É fundamental que o governo Lula tome medidas para que a Radiobrás tenha de verdade alcance nacional, que não tem hoje, investindo nela o que hoje investe na mídia privada que tanto distorce as ações do governo, e que faça a disputa midiática pra valer para desmentir a estória que após a nacionalização boliviana ocorrerá o "caos", como querem mostrar na Bolívia, que os bolivianos não serão capazes de manter os investimentos e gerenciar o processo de incorporação das refinarias e poços de petróleo e gás. Quando da crise de desintegração da União Soviética, e ali sim houve uma crise de gravíssimas proporções, retrocessos, mas não houve interrupção no fornecimento de gás para a Europa Ocidental, abastecida pelo gasoduto Rússia-Europa. O gasoduto Bolívia-Brasil foi construído pela Petrobrás, mas para favorecer as transnacionais que controlavam os recursos energéticos bolivianos, e esta mesma mídia brasileira escandalosa é incapaz de dar esta informação. O gás "boliviano" não era da Bolívia, era das transnacionais, o gasoduto foi construído com recursos da estatal brasileira, mas o grande lucro era apropriado pelas transnacionais, sendo a Petrobrás obrigada a pagar pelo gás, mesmo se não o utilizasse. O que o governo da Bolívia está fazendo é terminar com os acordos de rapina, devolver ao povo boliviano o que de fato sempre lhe pertenceu, e avisar aos que querem comprar e explorar esta riqueza econômica que devem pagar o preço justo.

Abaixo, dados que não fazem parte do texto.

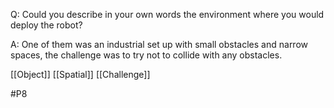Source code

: Q: Could you describe in your own words the environment where you would deploy the robot?

A: One of them was an industrial set up with small obstacles and narrow spaces, the challenge was to try not to collide with any obstacles.

[[Object]]
[[Spatial]]
[[Challenge]]

#P8 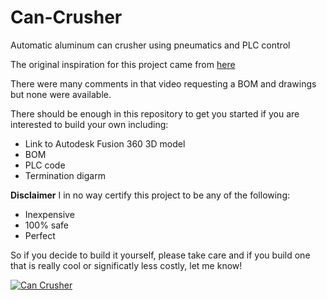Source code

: # Can-Crusher
Automatic aluminum can crusher using pneumatics and PLC control

The original inspiration for this project came from [here](https://youtu.be/DYM9kJFZgmg)

There were many comments in that video requesting a BOM and drawings but none were available.

There should be enough in this repository to get you started if you are interested to build your own including:

- Link to Autodesk Fusion 360 3D model
- BOM
- PLC code
- Termination digarm

**Disclaimer**
I in no way certify this project to be any of the following:
- Inexpensive
- 100% safe
- Perfect

So if you decide to build it yourself, please take care and if you build one that is really cool or significatly less costly, let me know!

[![Can Crusher](https://img.youtube.com/vi/G6M8GB0njC0/0.jpg)](https://www.youtube.com/watch?v=G6M8GB0njC0)

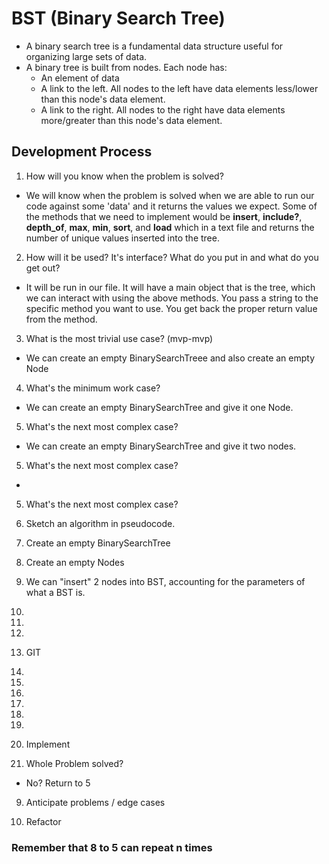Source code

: # BST (Binary Search Tree)

* A binary search tree is a fundamental data structure useful for organizing
  large sets of data.
* A binary tree is built from nodes. Each node has:
  * An element of data
  * A link to the left. All nodes to the left have data elements less/lower
    than this node's data element.
  * A link to the right. All nodes to the right have data elements
    more/greater than this node's data element.

## Development Process

1. How will you know when the problem is solved?
* We will know when the problem is solved when we are able to run our code
  against some 'data' and it returns the values we expect. Some of the methods
  that we need to implement would be **insert**, **include?**, **depth_of**,
  **max**, **min**, **sort**, and **load** which in a text file and returns the
  number of unique values inserted into the tree.

2. How will it be used? It's interface? What do you put in and what do you get
out?
* It will be run in our file. It will have a main object that is the tree, which
  we can interact with using the above methods. You pass a string to the
  specific method you want to use. You get back the proper return value from the
  method.

3. What is the most trivial use case? (mvp-mvp)
* We can create an empty BinarySearchTreee and also create an empty Node

4. What's the minimum work case?
* We can create an empty BinarySearchTree and give it one Node.

5. What's the next most complex case?
* We can create an empty BinarySearchTree and give it two nodes.

5. What's the next most complex case?
*

5. What's the next most complex case?


6. Sketch an algorithm in pseudocode.
  1. Create an empty BinarySearchTree
  2. Create an empty Nodes
  3. We can "insert" 2 nodes into BST, accounting for the parameters of what a BST is.
  4.
  3.
  4.
  5. GIT
  6.
  7.
  7.
  7.
  8.
  9.

7. Implement

8. Whole Problem solved?
  * No? Return to 5

9. Anticipate problems / edge cases

10. Refactor

### Remember that 8 to 5 can repeat n times
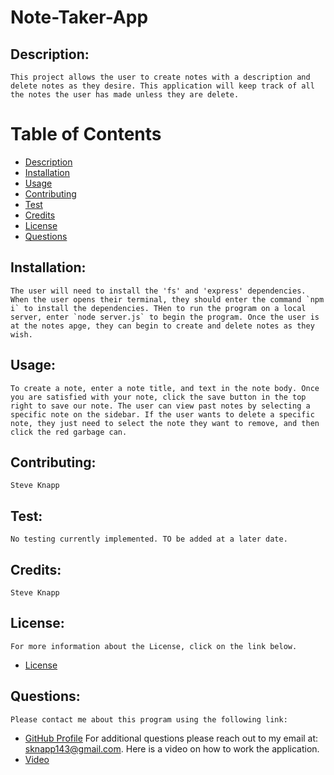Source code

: 
# Note-Taker-App

## Description:
    This project allows the user to create notes with a description and delete notes as they desire. This application will keep track of all the notes the user has made unless they are delete.

# Table of Contents

- [Description](#description)
- [Installation](#installation)
- [Usage](#usage) 
- [Contributing](#contributing)
- [Test](#test)
- [Credits](#credits)
- [License](#license) 
- [Questions](#questions)

## Installation:
    The user will need to install the 'fs' and 'express' dependencies. When the user opens their terminal, they should enter the command `npm i` to install the dependencies. THen to run the program on a local server, enter `node server.js` to begin the program. Once the user is at the notes apge, they can begin to create and delete notes as they wish.
## Usage:
    To create a note, enter a note title, and text in the note body. Once you are satisfied with your note, click the save button in the top right to save our note. The user can view past notes by selecting a specific note on the sidebar. If the user wants to delete a specific note, they just need to select the note they want to remove, and then click the red garbage can.
## Contributing:
    Steve Knapp
## Test:
    No testing currently implemented. TO be added at a later date.
## Credits:
    Steve Knapp
## License:
    For more information about the License, click on the link below.
    
- [License](https://opensource.org/licenses/)
## Questions:
    Please contact me about this program using the following link: 
- [GitHub Profile](https://github.com/Stovencrantz)
For additional questions please reach out to my email at: sknapp143@gmail.com.
    Here is a video on how to work the application.
- [Video](https://drive.google.com/file/d/1S7Ghxkw8DkgHQ8dZb39vRoqImev4Hydz/view)
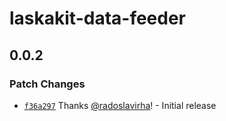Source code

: # laskakit-data-feeder

## 0.0.2

### Patch Changes

- [`f36a297`](https://github.com/radoslavirha/ha-addons/commit/f36a2974438b7b114dc44e5500f96e423dd628be) Thanks [@radoslavirha](https://github.com/radoslavirha)! - Initial release
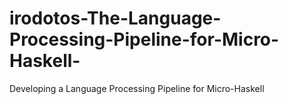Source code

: # irodotos-The-Language-Processing-Pipeline-for-Micro-Haskell-
Developing a Language Processing Pipeline for Micro-Haskell
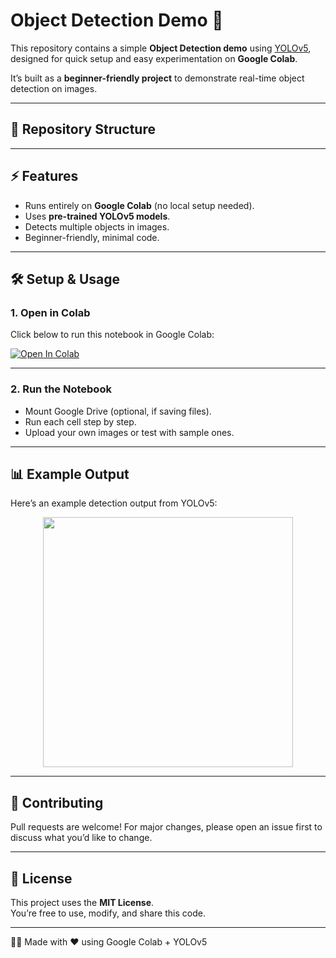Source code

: # Object Detection Demo 🚀

This repository contains a simple **Object Detection demo** using [YOLOv5](https://github.com/ultralytics/yolov5), designed for quick setup and easy experimentation on **Google Colab**.  

It’s built as a **beginner-friendly project** to demonstrate real-time object detection on images.

---

## 📂 Repository Structure



---

## ⚡ Features
- Runs entirely on **Google Colab** (no local setup needed).  
- Uses **pre-trained YOLOv5 models**.  
- Detects multiple objects in images.  
- Beginner-friendly, minimal code.  

---

## 🛠️ Setup & Usage

### 1. Open in Colab  
Click below to run this notebook in Google Colab:  

[![Open In Colab](https://colab.research.google.com/assets/colab-badge.svg)](https://colab.research.google.com/github/your-username/your-repo-name/blob/main/ObjectDetectionDemo.ipynb)

---

### 2. Run the Notebook  
- Mount Google Drive (optional, if saving files).  
- Run each cell step by step.  
- Upload your own images or test with sample ones.  

---

## 📊 Example Output
Here’s an example detection output from YOLOv5:

<p align="center">
  <img src="https://github.com/ultralytics/yolov5/raw/master/data/images/zidane.jpg" width="400">
</p>

---

## 🤝 Contributing
Pull requests are welcome! For major changes, please open an issue first to discuss what you’d like to change.  

---

## 📜 License
This project uses the **MIT License**.  
You’re free to use, modify, and share this code.  

---

👨‍💻 Made with ❤️ using Google Colab + YOLOv5  
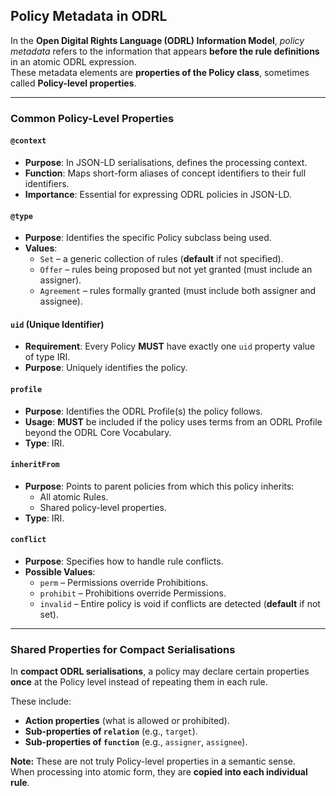 ## Policy Metadata in ODRL

In the **Open Digital Rights Language (ODRL) Information Model**, *policy metadata* refers to the information that appears **before the rule definitions** in an atomic ODRL expression.  
These metadata elements are **properties of the Policy class**, sometimes called **Policy-level properties**.

---

### Common Policy-Level Properties

#### `@context`
- **Purpose**: In JSON-LD serialisations, defines the processing context.  
- **Function**: Maps short-form aliases of concept identifiers to their full identifiers.  
- **Importance**: Essential for expressing ODRL policies in JSON-LD.

#### `@type`
- **Purpose**: Identifies the specific Policy subclass being used.  
- **Values**:
  - `Set` – a generic collection of rules (**default** if not specified).  
  - `Offer` – rules being proposed but not yet granted (must include an assigner).  
  - `Agreement` – rules formally granted (must include both assigner and assignee).

#### `uid` (Unique Identifier)
- **Requirement**: Every Policy **MUST** have exactly one `uid` property value of type IRI.  
- **Purpose**: Uniquely identifies the policy.

#### `profile`
- **Purpose**: Identifies the ODRL Profile(s) the policy follows.  
- **Usage**: **MUST** be included if the policy uses terms from an ODRL Profile beyond the ODRL Core Vocabulary.  
- **Type**: IRI.

#### `inheritFrom`
- **Purpose**: Points to parent policies from which this policy inherits:
  - All atomic Rules.
  - Shared policy-level properties.  
- **Type**: IRI.

#### `conflict`
- **Purpose**: Specifies how to handle rule conflicts.  
- **Possible Values**:
  - `perm` – Permissions override Prohibitions.  
  - `prohibit` – Prohibitions override Permissions.  
  - `invalid` – Entire policy is void if conflicts are detected (**default** if not set).

---

### Shared Properties for Compact Serialisations

In **compact ODRL serialisations**, a policy may declare certain properties **once** at the Policy level instead of repeating them in each rule.  

These include:
- **Action properties** (what is allowed or prohibited).  
- **Sub-properties of `relation`** (e.g., `target`).  
- **Sub-properties of `function`** (e.g., `assigner`, `assignee`).

**Note:** These are not truly Policy-level properties in a semantic sense.  
When processing into atomic form, they are **copied into each individual rule**.
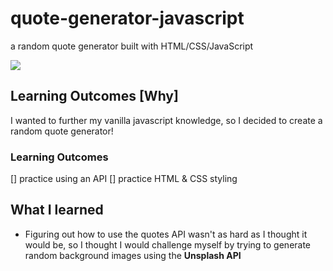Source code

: # quote-generator-javascript
a random quote generator built with HTML/CSS/JavaScript

![](MemeGenerator.gif)

## Learning Outcomes [Why]
I wanted to further my vanilla javascript knowledge, so I decided to create a random quote generator! 

### Learning Outcomes
[] practice using an API
[] practice HTML & CSS styling

## What I learned
- Figuring out how to use the quotes API wasn't as hard as I thought it would be, so I thought I would challenge myself by trying to generate random background images using the **Unsplash API**

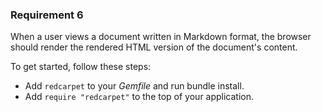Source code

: ### Requirement 6
When a user views a document written in Markdown format, the browser
should render the rendered HTML version of the document's content.

To get started, follow these steps:

- Add `redcarpet` to your *Gemfile* and run bundle install.
- Add `require "redcarpet"` to the top of your application.
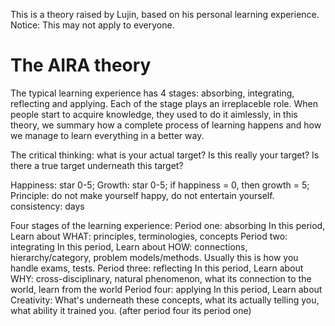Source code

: This is a theory raised by Lujin, based on his personal learning experience.
Notice: This may not apply to everyone.
# The AIRA theory
The typical learning experience has 4 stages: absorbing, integrating, reflecting and applying. Each of the stage plays an irreplaceble role. When people start to acquire knowledge, they used to do it aimlessly, in this theory, we summary how a complete process of learning happens and how we manage to learn everything in a better way.

The critical thinking: what is your actual target? Is this really your target? Is there a true target underneath this target?

Happiness: star 0-5;
Growth: star 0-5;
if happiness = 0, then growth = 5;
Principle: do not make yourself happy, do not entertain yourself.
consistency: days

Four stages of the learning experience:
Period one: absorbing
In this period, Learn about WHAT: principles, terminologies, concepts
Period two: integrating
In this period, Learn about HOW: connections, hierarchy/category, problem models/methods. Usually this is how you handle exams, tests.
Period three: reflecting
In this period, Learn about WHY: cross-disciplinary, natural phenomenon, what its connection to the world, learn from the world
Period four: applying
In this period, Learn about Creativity: What's underneath these concepts, what its actually telling you, what ability it trained you.
(after period four its period one)
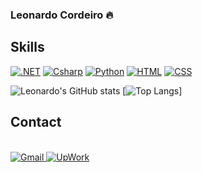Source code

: ### Leonardo Cordeiro 🔥

## Skills
[![.NET](https://img.shields.io/badge/.NET-5C2D91?style=for-the-badge&logo=.net&logoColor=white)]()
[![Csharp](https://img.shields.io/badge/C%23-239120?style=for-the-badge&logo=c-sharp&logoColor=white)]()
[![Python](https://img.shields.io/badge/Python-3776AB?style=for-the-badge&logo=python&logoColor=white)]()
[![HTML](https://img.shields.io/badge/HTML5-E34F26?style=for-the-badge&logo=html5&logoColor=white)]()
[![CSS](https://img.shields.io/badge/CSS3-1572B6?style=for-the-badge&logo=css3&logoColor=white)]()

![Leonardo's GitHub stats](https://github-readme-stats.vercel.app/api?username=LeonardoCordeiro2000&show_icons=true&theme=radical&rank_icon=github)
[![Top Langs](https://github-readme-stats.vercel.app/api/top-langs/?username=LeonardoCordeiro2000&bg_color=00000000&size_weight=0.5&count_weight=0.5)]
## Contact

<div style="display: inline_block"><br/>
  <a href="mailto:leocordeiro09@gmail.com">
    <img aling="center" alt="Gmail" src="https://img.shields.io/badge/Gmail-D14836?style=for-the-badge&logo=gmail&logoColor=white" />
  </a>
  
  <a href="https://www.upwork.com/freelancers/~01c546bfa5fe9f72a6">
    <img aling="center" alt="UpWork" src="https://img.shields.io/badge/UpWork-6FDA44?style=for-the-badge&logo=Upwork&logoColor=white" />
  </a>
</div><br/>
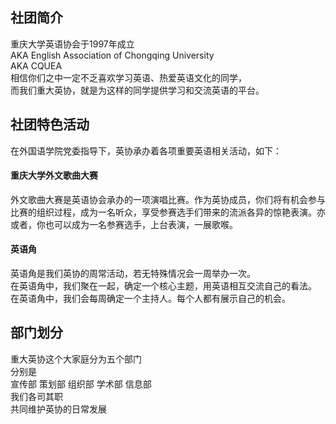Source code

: ## 社团简介
重庆大学英语协会于1997年成立  
AKA English Association of Chongqing  University  
AKA CQUEA  
相信你们之中一定不乏喜欢学习英语、热爱英语文化的同学，  
而我们重大英协，就是为这样的同学提供学习和交流英语的平台。  

## 社团特色活动  
在外国语学院党委指导下，英协承办着各项重要英语相关活动，如下：  
#### 重庆大学外文歌曲大赛  
外文歌曲大赛是英语协会承办的一项演唱比赛。作为英协成员，你们将有机会参与比赛的组织过程，成为一名听众，享受参赛选手们带来的流派各异的惊艳表演。亦或者，你也可以成为一名参赛选手，上台表演，一展歌喉。  
#### 英语角  
英语角是我们英协的周常活动，若无特殊情况会一周举办一次。  
在英语角中，我们聚在一起，确定一个核心主题，用英语相互交流自己的看法。  
在英语角中，我们会每周确定一个主持人。每个人都有展示自己的机会。  

## 部门划分  
重大英协这个大家庭分为五个部门  
分别是  
宣传部 策划部 组织部 学术部 信息部  
我们各司其职  
共同维护英协的日常发展  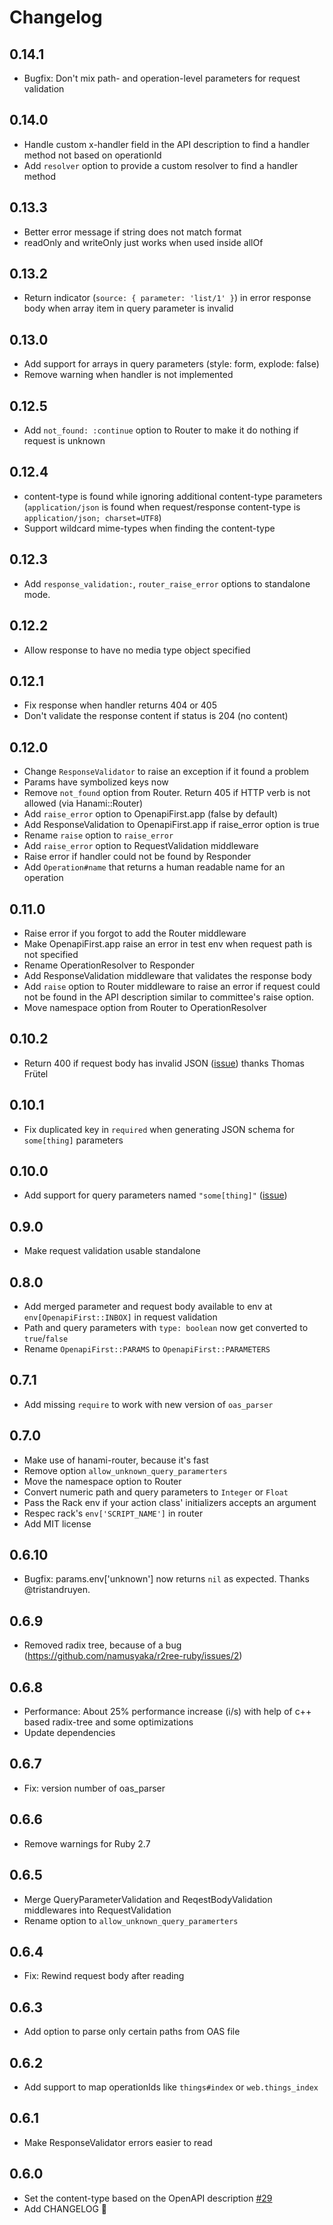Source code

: # Changelog


## 0.14.1
- Bugfix: Don't mix path- and operation-level parameters for request validation

## 0.14.0
- Handle custom x-handler field in the API description to find a handler method not based on operationId
- Add `resolver` option to provide a custom resolver to find a handler method

## 0.13.3
- Better error message if string does not match format
- readOnly and writeOnly just works when used inside allOf

## 0.13.2
- Return indicator (`source: { parameter: 'list/1' }`) in error response body when array item in query parameter is invalid

## 0.13.0
- Add support for arrays in query parameters (style: form, explode: false)
- Remove warning when handler is not implemented

## 0.12.5
- Add `not_found: :continue` option to Router to make it do nothing if request is unknown

## 0.12.4
- content-type is found while ignoring additional content-type parameters (`application/json` is found when request/response content-type is `application/json; charset=UTF8`)
- Support wildcard mime-types when finding the content-type

## 0.12.3
- Add `response_validation:`, `router_raise_error` options to standalone mode.

## 0.12.2
- Allow response to have no media type object specified

## 0.12.1
- Fix response when handler returns 404 or 405
- Don't validate the response content if status is 204 (no content)

## 0.12.0
- Change `ResponseValidator` to raise an exception if it found a problem
- Params have symbolized keys now
- Remove `not_found` option from Router. Return 405 if HTTP verb is not allowed (via Hanami::Router)
- Add `raise_error` option to OpenapiFirst.app (false by default)
- Add ResponseValidation to OpenapiFirst.app if raise_error option is true
- Rename `raise` option to `raise_error`
- Add `raise_error` option to RequestValidation middleware
- Raise error if handler could not be found by Responder
- Add `Operation#name` that returns a human readable name for an operation

## 0.11.0
- Raise error if you forgot to add the Router middleware
- Make OpenapiFirst.app raise an error in test env when request path is not specified
- Rename OperationResolver to Responder
- Add ResponseValidation middleware that validates the response body
- Add `raise` option to Router middleware to raise an error if request could not be found in the API description similar to committee's raise option.
- Move namespace option from Router to OperationResolver

## 0.10.2
- Return 400 if request body has invalid JSON ([issue](https://github.com/ahx/openapi_first/issues/73)) thanks Thomas Frütel

## 0.10.1
- Fix duplicated key in `required` when generating JSON schema for `some[thing]` parameters

## 0.10.0
- Add support for query parameters named `"some[thing]"` ([issue](https://github.com/ahx/openapi_first/issues/40))

## 0.9.0
- Make request validation usable standalone

## 0.8.0
- Add merged parameter and request body available to env at `env[OpenapiFirst::INBOX]` in request validation
- Path and query parameters with `type: boolean` now get converted to `true`/`false`
- Rename `OpenapiFirst::PARAMS` to `OpenapiFirst::PARAMETERS`

## 0.7.1
- Add missing `require` to work with new version of `oas_parser`

## 0.7.0
- Make use of hanami-router, because it's fast
- Remove option `allow_unknown_query_paramerters`
- Move the namespace option to Router
- Convert numeric path and query parameters  to `Integer` or `Float`
- Pass the Rack env if your action class' initializers accepts an argument
- Respec rack's `env['SCRIPT_NAME']` in router
- Add MIT license

## 0.6.10
- Bugfix: params.env['unknown'] now returns `nil` as expected. Thanks @tristandruyen.

## 0.6.9
- Removed radix tree, because of a bug (https://github.com/namusyaka/r2ree-ruby/issues/2)

## 0.6.8
- Performance: About 25% performance increase (i/s) with help of c++ based radix-tree and some optimizations
- Update dependencies

## 0.6.7
- Fix: version number of oas_parser

## 0.6.6
- Remove warnings for Ruby 2.7

## 0.6.5

- Merge QueryParameterValidation and ReqestBodyValidation middlewares into RequestValidation
- Rename option to `allow_unknown_query_paramerters`

## 0.6.4

- Fix: Rewind request body after reading

## 0.6.3

- Add option to parse only certain paths from OAS file

## 0.6.2

- Add support to map operationIds like `things#index` or `web.things_index`

## 0.6.1

- Make ResponseValidator errors easier to read

## 0.6.0

- Set the content-type based on the OpenAPI description [#29](https://github.com/ahx/openapi-first/pull/29)
- Add CHANGELOG 📝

É preciso desmascarar estas mentiras de caráter
neocolonial!
Mas
muito pode fazer o Brasil, o governo Brasileiro, mantendo a nave no rumo, firme,
renegociando com os bolivianos, estabelecendo o justo intercâmbio de
mercadorias, de recursos energéticos, reforçando os acordos para construção
do gasoduto latino-americano da Venezuela até a Argentina, integrando mais e
mais as economias, por meio dos respectivos Estados e não simplesmente da
"iniciativa privada", que como se viu no caso da empresa siderúrgica
brasileira instalada em Santa Cruz de la Sierra não respeitava a mínima
legalidade e controle por parte do Estado Boliviano. Este tipo de "integração"
predatória deve ser rechaçado, o princípio é: TODA RIQUEZA DEVE SERVIR AOS
POVOS!
Evo Morález havia já declarado recentemente no
programa televisivo “Roda
Viva”. que não fazia qualquer sentido que o povo boliviano navegasse sobre um
mar de petróleo e gás sem ter gás de cozinha nas próprias casas (a
esmagadora maioria dos lares bolivianos ainda cozinha a lenha) e vivendo na miséria
absoluta.
Entretanto, as elites
brasileiras, representando o imperialismo, e as elites regionais, tentarão de
introduzir cunhas na Bolívia, a começar por recolocar a questão do
separatismo da região de Santa Cruz de la Sierra e fronteiriças com o Brasil.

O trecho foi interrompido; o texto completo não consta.